# Kissing Trivia



## close2prfct (Mar 9, 2009)

I really need to go out and kiss someone lol that's interesting


----------



## TaMMa89 (Apr 12, 2008)

That's interesting .


----------



## HorseSavvy (Mar 15, 2009)

Sweet! This is cool! Where'd you find all this?


----------



## jxclass19 (Feb 1, 2009)

hmm... I've never kissed any one with my hair color.


----------



## Dressage10135 (Feb 11, 2009)

I lean to the left when I kiss! :shock::?:lol:


----------



## GeminiJumper (Jun 12, 2008)

lol i'm trying to make myself lean in to the left when kissing levi...lol bc i've realized i always go to the right


----------



## Kiki (Feb 7, 2007)

LOL I love the thing about Men with mustaches are not allowed to habitually kiss human beings.

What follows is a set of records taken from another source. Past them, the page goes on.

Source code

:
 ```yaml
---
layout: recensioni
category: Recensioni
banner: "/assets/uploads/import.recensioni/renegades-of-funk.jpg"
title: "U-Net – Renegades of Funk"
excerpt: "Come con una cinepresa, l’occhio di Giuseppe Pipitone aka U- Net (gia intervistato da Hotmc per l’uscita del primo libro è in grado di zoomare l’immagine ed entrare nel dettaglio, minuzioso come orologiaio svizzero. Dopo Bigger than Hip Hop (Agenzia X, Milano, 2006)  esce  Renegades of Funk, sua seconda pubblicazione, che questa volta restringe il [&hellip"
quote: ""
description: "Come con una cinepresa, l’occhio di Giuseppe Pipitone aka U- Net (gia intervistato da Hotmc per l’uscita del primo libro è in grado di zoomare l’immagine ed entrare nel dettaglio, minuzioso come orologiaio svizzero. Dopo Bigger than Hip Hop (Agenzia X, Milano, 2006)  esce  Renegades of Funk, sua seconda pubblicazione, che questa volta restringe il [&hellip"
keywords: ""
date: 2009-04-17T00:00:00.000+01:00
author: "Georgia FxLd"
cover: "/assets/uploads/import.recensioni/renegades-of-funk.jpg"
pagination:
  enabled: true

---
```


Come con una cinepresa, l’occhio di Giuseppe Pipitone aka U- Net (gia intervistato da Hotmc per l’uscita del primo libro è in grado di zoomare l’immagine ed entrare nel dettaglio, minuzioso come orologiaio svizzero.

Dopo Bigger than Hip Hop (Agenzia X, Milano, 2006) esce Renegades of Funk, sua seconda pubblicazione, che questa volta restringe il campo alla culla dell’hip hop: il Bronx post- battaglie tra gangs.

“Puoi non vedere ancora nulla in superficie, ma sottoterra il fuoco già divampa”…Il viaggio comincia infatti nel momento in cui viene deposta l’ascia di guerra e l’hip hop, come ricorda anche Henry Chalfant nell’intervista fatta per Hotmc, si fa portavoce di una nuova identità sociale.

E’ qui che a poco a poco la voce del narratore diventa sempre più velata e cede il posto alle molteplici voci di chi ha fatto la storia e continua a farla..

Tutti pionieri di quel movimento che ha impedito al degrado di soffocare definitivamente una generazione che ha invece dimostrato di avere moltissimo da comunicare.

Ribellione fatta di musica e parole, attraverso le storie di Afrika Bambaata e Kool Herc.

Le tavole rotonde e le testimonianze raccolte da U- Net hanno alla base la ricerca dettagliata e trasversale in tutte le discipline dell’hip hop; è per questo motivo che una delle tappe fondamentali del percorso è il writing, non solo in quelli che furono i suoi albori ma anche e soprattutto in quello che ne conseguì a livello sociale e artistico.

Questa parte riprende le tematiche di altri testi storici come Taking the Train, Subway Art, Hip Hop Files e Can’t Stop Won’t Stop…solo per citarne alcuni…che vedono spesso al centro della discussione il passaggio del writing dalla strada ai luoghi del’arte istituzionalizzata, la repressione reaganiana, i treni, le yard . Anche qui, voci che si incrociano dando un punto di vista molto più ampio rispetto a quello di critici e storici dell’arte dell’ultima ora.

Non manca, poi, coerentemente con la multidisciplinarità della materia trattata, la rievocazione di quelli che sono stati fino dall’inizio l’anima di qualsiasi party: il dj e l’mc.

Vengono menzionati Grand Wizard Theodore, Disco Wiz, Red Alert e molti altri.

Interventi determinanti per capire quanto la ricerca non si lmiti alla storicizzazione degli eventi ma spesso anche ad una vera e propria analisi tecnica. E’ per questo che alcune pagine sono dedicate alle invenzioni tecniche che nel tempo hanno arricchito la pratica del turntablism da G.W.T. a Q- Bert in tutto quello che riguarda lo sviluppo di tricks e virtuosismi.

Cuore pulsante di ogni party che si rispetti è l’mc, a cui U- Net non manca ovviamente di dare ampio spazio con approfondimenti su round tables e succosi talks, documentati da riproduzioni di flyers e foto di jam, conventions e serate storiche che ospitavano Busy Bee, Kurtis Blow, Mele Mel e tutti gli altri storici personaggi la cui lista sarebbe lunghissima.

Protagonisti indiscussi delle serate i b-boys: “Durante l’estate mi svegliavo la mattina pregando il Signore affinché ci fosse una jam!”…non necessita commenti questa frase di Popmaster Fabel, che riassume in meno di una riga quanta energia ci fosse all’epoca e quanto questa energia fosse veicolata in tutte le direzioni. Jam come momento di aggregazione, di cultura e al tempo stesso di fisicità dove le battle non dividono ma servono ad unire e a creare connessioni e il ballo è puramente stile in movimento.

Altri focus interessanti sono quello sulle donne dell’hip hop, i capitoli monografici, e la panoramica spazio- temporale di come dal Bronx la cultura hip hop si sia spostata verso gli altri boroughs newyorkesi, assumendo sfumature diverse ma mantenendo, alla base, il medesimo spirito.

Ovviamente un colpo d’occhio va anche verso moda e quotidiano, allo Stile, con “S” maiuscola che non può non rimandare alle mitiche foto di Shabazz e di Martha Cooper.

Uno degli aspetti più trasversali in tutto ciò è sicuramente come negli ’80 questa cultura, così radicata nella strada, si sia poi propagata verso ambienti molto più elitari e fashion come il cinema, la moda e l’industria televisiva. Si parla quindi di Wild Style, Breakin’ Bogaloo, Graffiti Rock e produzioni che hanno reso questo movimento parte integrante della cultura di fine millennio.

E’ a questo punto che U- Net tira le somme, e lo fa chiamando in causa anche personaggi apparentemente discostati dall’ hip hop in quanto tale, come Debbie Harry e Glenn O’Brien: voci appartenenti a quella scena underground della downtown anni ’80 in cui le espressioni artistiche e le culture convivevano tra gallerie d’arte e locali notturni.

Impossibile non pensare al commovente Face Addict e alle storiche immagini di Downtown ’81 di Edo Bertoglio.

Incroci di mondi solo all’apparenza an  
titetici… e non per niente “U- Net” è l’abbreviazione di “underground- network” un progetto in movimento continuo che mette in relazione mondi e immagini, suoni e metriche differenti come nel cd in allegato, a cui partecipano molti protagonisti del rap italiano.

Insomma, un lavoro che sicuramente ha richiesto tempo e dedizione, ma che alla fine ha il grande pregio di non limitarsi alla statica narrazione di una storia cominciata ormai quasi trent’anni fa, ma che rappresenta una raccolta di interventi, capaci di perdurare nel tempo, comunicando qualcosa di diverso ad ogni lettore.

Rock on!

A) what if its a woman with a mustache and yes they do exist B) they said not allowed to kiss human beings, what about his horse?!? C) I must take my freind carl who has a thick, black, spiky caterpilla mustache to Indiana so when he tries to kiss me with that horrible mustache he can be arrested.....neat


----------



## english_rider144 (Sep 12, 2008)

I burned a lot of calories today :lol:


----------



## amandaandeggo (May 21, 2008)

my hair is soo dark brown its almost black , i've only ever kissed blondes, i guess thats my thing, blondes =)


----------



## GeminiJumper (Jun 12, 2008)

lol! haha


----------



## Whispering Meadows (Apr 30, 2009)

the thing with the hair colors might actually be true (for me anyways) lol


----------



## RegalCharm (Jul 24, 2008)

Whispering Meadows said:


> the thing with the hair colors might actually be true (for me anyways) lol


 

You are to young to be kissin the boys. LOL:lol:


----------



## Whispering Meadows (Apr 30, 2009)

lol yea i've decided that after i did hehe :lol:


----------